Friday, December 16, 2011

Beneath the Starry Sky and Alopecia Areata

by Jessica E. Subject

The heroine in Beneath the Starry Sky, Tamara Johnston, deals with Alopecia Areata, an autoimmune skin disorder which may appear as one or more small, round or oval-shaped patches on the head, to a complete loss of all body hair. This non-contagious disease occurs when the body’s immune system mistakes hair follicles as foreign invaders. Often beginning in childhood, Alopecia Areata affects almost two percent of Americans regardless of sex, age, or Ethnic background.

If you have a close family member with Alopecia Areata, you have a slightly increased chance of developing the disease, but it often occurs in people with a family history of other autoimmune diseases, such as diabetes, rheumatoid arthritis, thyroid disease, and more.

In most cases, hair does grow back, but it may fall out again before the disease runs its course. There is no cure or drugs approved to treat Alopecia Areata, although some medications approved for other purposes can help hair to grow back, at least temporarily.

It is important to note that while the effects of Alopecia Areata can be socially and emotionally disturbing, it is not a painful disease, nor does it make people physically sick. Those with the disease are generally healthy otherwise.

To learn more about Alopecia Areata and to help find a cure, visit the National Alopecia Areata Foundation and the Canadian Alopecia Areata Foundation

Beneath the Starry Sky Blurb
Left at the altar with bald patches on her head and her self-confidence stripped away, Tamara Johnson must pick up the pieces of her life and face her Alopecia, the autoimmune disease causing her hair to fall out. She is convinced no man will date a bald woman and arranges a one-night stand through Madame Evangeline’s popular service, 1Night Stand. With her new wig held firmly in place, Tamara arrives at the Castillo Hotel in Las Vegas for a night of passion and pleasure.

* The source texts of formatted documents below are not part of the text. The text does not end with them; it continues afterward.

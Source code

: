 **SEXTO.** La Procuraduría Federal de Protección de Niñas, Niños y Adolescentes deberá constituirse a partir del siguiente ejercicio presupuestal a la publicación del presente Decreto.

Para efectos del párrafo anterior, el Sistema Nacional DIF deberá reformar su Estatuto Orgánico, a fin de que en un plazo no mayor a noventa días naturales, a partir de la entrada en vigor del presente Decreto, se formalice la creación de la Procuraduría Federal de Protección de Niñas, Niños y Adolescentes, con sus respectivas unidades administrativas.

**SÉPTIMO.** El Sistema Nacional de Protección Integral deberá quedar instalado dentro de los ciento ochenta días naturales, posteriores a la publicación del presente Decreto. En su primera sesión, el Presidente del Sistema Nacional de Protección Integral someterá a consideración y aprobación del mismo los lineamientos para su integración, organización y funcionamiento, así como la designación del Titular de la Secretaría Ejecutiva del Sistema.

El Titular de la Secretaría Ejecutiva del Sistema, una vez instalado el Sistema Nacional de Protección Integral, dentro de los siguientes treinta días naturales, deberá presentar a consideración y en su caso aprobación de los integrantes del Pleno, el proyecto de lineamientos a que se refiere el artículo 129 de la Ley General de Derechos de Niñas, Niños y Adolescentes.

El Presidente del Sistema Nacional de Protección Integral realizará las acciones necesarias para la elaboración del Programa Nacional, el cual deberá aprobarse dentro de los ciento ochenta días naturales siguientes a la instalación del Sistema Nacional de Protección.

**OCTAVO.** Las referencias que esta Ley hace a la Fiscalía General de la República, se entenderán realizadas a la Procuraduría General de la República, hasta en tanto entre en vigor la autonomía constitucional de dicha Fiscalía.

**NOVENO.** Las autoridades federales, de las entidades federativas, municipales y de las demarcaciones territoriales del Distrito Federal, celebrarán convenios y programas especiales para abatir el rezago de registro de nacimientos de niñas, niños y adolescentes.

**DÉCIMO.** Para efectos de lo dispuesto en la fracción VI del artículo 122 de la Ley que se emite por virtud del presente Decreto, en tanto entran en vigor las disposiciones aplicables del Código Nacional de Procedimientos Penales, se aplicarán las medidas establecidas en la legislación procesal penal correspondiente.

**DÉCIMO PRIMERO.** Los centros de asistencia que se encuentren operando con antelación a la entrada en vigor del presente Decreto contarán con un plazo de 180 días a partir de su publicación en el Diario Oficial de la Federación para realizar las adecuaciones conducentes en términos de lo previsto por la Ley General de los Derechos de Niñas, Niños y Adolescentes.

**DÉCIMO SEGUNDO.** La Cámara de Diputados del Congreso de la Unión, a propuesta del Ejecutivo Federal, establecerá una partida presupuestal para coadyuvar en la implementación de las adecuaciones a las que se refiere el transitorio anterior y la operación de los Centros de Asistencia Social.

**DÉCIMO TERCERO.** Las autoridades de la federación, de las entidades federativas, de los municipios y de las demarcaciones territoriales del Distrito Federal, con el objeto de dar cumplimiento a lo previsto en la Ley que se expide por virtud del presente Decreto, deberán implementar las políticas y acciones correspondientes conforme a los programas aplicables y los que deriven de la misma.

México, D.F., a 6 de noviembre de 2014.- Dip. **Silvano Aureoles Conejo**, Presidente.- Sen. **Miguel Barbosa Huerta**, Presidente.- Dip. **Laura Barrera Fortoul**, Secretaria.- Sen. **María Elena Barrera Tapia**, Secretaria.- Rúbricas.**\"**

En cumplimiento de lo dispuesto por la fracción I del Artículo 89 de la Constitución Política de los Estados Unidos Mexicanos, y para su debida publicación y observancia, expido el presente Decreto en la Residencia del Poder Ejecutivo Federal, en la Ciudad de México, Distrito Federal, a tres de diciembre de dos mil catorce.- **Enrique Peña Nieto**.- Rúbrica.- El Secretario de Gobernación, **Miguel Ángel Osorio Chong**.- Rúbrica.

Anything more than one night would mean exposing her bald head, and she will never do that to any man again.

Running into the Castillo Hotel, away from the paparazzi constantly at his heels, Josh Summers wants to spend his next few days locked away from the flashing lights and screaming fans. When he finds an incredibly sexy woman lying on his hotel room bed in nothing but lingerie, he thinks management has made a mistake. Leaving her behind, he heads for the lobby to get the situation rectified. But an unexpected text from Madame Evangeline sends him back to his room. Though unsure whether the woman on the bed is really his perfect match or just another fan believing him to be like his character on television, he knows he must find out, even if it means he must risk telling her his own secrets. If Tamara can handle his imperfections, she just might be his ideal woman.

Available from Decadent Publishing and other ebook retailers.

Jessica Subject started writing to encourage her daughter to read. Now she writes to keep herself grounded. Although she reads many genres, she enjoys writing Science Fiction Romance the most and believes everyone in the universe deserves a happily ever after. She lives Southwestern Ontario, Canada with her husband and two kids and loves to hear from anyone who has enjoyed her stories.


  1. I'd never heard of this disease, it'll be interesting to see how your heroine deals with the insecurity in your 1NS work.

    Thanks for sharing!

  2. This sounds like such a sweet story! I have a problem with hair loss myself so I can totally relate.

  3. It's a horrible thing to happen to anyone but I always feel really sorry for teenagers who have it. They have enough to deal with without that as well.

  4. @Olivia - Many people haven't, but I hope to make people aware of this autoimmune disease. Thanks! :)

    @Casea - Thank you! I think many people can relate, including those going through cancer treatments. :)

    @Barbara - Yes, being a teenager is hard enough. Thanks for stopping by! :)

  5. I knew a lady who got this after her 4th pregnancy. She's never really gotten her hair back, wore wigs forever in public. I think she got so used to it that people were more embarrassed about it than she was herself. I like that you've used your writing to help people understand this disease, Jessica. My mom has Sarccoidosis (I know I spelled that wrong), an auto-immune in the lung. She has been in remission for a long time, but it was very scary for some years there because it can cause blindness, can go into the brain and cause death. But she's had it for 17yrs and is doing well. :)

  6. Thanks, Jess, Since you've been working on this story I wondered how the disease worked.

  7. @Heather (Decadent) - Looking back, I knew many people who had Alopecia Areata, although I never realized they had the disease until I grew older. That is scary, but I'm glad your mom is doing well now.

    @Kate - While I was doing research for this story, I learned about other autoimmune diseases as well. I'm glad I can bring awareness to Alopecia Areata.